Cuba’s ageing leaders bowing out
President Raul Castro, 82, says elected officials will be limited to two five-year terms and subject to an age limit.

It was about time! That must have been the thought running through the minds of millions of Cubans as their nearly 82-year-old President Raul Castro announced that a new generation is to take over running the communist island.
Although his second and last term is due to end in 2018, the president minced no words: not only will top elected officials be limited to two five-year terms, but they will also be subject to a maximum age limit!
Not that those limitations ever applied to the Castro brothers. Can anyone forget that Fidel and Raul Castro held the country’s first and second top positions for more than half a century, since day one of the 1959 Cuban Revolution?
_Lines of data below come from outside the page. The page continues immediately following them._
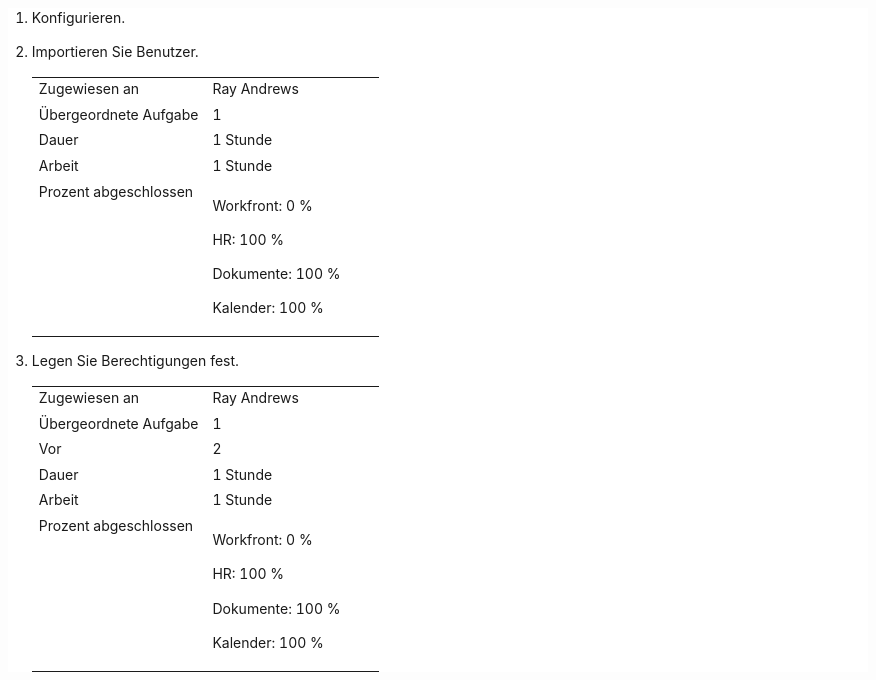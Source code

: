 1. Konfigurieren.
1. Importieren Sie Benutzer.

   <table style="table-layout:auto"> 
    <col width="50%"> 
    <col width="50%"> 
    <tbody> 
     <tr> 
      <td role="rowheader">Zugewiesen an</td> 
      <td>Ray Andrews</td> 
     </tr> 
     <tr> 
      <td role="rowheader">Übergeordnete Aufgabe</td> 
      <td>1</td> 
     </tr> 
     <tr> 
      <td role="rowheader">Dauer</td> 
      <td>1 Stunde</td> 
     </tr> 
     <tr> 
      <td role="rowheader">Arbeit</td> 
      <td>1 Stunde</td> 
     </tr> 
     <tr> 
      <td role="rowheader">Prozent abgeschlossen</td> 
      <td> <p>Workfront: 0 %</p> <p>HR: 100 %</p> <p>Dokumente: 100 %</p> <p>Kalender: 100 %</p> </td> 
     </tr> 
    </tbody> 
   </table>

1. Legen Sie Berechtigungen fest.

   <table style="table-layout:auto"> 
    <col width="50%"> 
    <col width="50%"> 
    <tbody> 
     <tr> 
      <td role="rowheader">Zugewiesen an</td> 
      <td>Ray Andrews</td> 
     </tr> 
     <tr> 
      <td role="rowheader">Übergeordnete Aufgabe</td> 
      <td>1</td> 
     </tr> 
     <tr> 
      <td role="rowheader">Vor</td> 
      <td>2</td> 
     </tr> 
     <tr> 
      <td role="rowheader">Dauer</td> 
      <td>1 Stunde</td> 
     </tr> 
     <tr> 
      <td role="rowheader">Arbeit</td> 
      <td>1 Stunde</td> 
     </tr> 
     <tr> 
      <td role="rowheader">Prozent abgeschlossen</td> 
      <td> <p>Workfront: 0 %</p> <p>HR: 100 %</p> <p>Dokumente: 100 %</p> <p>Kalender: 100 %</p> </td> 
     </tr> 
    </tbody> 
   </table>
But the law of time applies to every man, and with only a handful of the revolution’s veteran leaders still alive, Raul Castro could wait no longer. “The gradual and orderly transfer [of power] to the new generation is a process to be completed in the next five years,” he said.
It is a process that few would argue has started much too late, but at least it is starting in earnest, with the naming of the Communist Party’s rising star, 52-year-old Miguel Diaz Canel, to the key position of First Vice President of the Council of State. Diaz Canel replaces 82-year-old Jose Ramon Machado Ventura.
The First Vice President would take over if Castro could not complete his term, and would presumably be first in line for the presidency in 2018.
Diaz Canel is an engineer and former education minister who has held important Communist Party leadership positions. He and everyone else elected to the National Assembly and the all powerful Council of State vow, of course, to defend Cuban socialism to the death.
Nonetheless, they will have to lead the country out of the Castro era.
For millions of Cubans – and for me who lived in Cuba for almost a decade under the Castro brothers – that era is still hard to picture.